Reporter sought general information about when resealing was planned, what type of material would be used and why the work was necessary.
She said the following questions would also be asked as part of the video interview:
- Has the council looked at alternative resealing methods, other than chip seal?
- What is wrong with Goudies Road – is there an Opus report?
- Traffic engineers and farmers said each stakeholder’s/farmer’s driveways onto Goudies road needs to be upgraded and level lifted and sealed of the 3 tonne tractors, stock trucks and milk tankers will turn and rip the new chip seal up. There is at least 4 of these driveways on Goudies Road. What is councils solution to that?
Response
Infrastructure & Environmental Solutions DCE Stavros Michael was interviewed on camera. He covered the following points:
The resealing of Goudies Road was originally planned for the summer of 2021/22, but was pushed out until early next year due to budget constraints.
We have scheduled the resealing work for after Landspeed NZ Association has held its next event, in February 2023.
In 2021 the cost of asphalt was estimate to be around $1.2 milllion. The cost of chip sealing was estimated to be less than $200,000.

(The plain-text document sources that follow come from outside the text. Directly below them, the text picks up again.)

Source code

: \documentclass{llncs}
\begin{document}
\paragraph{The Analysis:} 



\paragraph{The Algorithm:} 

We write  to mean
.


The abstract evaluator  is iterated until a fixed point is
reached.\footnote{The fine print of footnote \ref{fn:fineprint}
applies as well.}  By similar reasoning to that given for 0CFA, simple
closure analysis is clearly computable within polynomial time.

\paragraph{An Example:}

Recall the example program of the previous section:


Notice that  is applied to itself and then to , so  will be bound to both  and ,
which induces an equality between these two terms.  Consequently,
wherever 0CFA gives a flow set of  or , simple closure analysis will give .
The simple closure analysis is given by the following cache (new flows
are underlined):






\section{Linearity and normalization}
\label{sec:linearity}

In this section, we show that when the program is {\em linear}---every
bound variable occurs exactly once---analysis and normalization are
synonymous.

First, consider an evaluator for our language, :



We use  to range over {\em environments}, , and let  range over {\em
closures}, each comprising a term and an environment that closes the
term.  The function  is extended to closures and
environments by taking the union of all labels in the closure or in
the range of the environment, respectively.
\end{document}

The funding for resealing Goudies Road does not allow for Council to spend an extra $1 million on asphalt instead of chip seal.
Waka Kotahi [which subsidises local roadoworks] would not agree to funding assistance for an extra $1m to asphalt the road, and we don’t think this additional $1 million should fall on the ratepayers.
Council gave residents 3 years notice (about the resealing with chip seal), to find alternative funding or raise the money if they wanted ashphalt instead of chip seal because we don’t think the cost for this should fall on the ratepayers.
Goudies Road was last sealed in October 2007 – just over 14 years ago.
The average life expectancy of the road is around 15 years. The road is up for resurfacing to ensure it remains safe for road users.
Now that the road is coming to the end of its life, there is increasing risk of water entering the surface of the road and making its way into the foundations, which would make it less structurally sound or safe, and more expensive to re-seal.
Resealing with chip seal will change the height of the road by less than 10mm, which is not a problem for those large, heavy vehicles. Council owns some 1000kms of roads.
Chip seal is used for resealing 90% of roads, 75% of these are rural roads in the Rotorua district.
Private driveways are owned and maintained by the property owner.
These chip sealed roads carry similar loads and provide connection to farms and properties in the rural areas, and there is nothing to suggest that these roads perform poorly under these circumstances.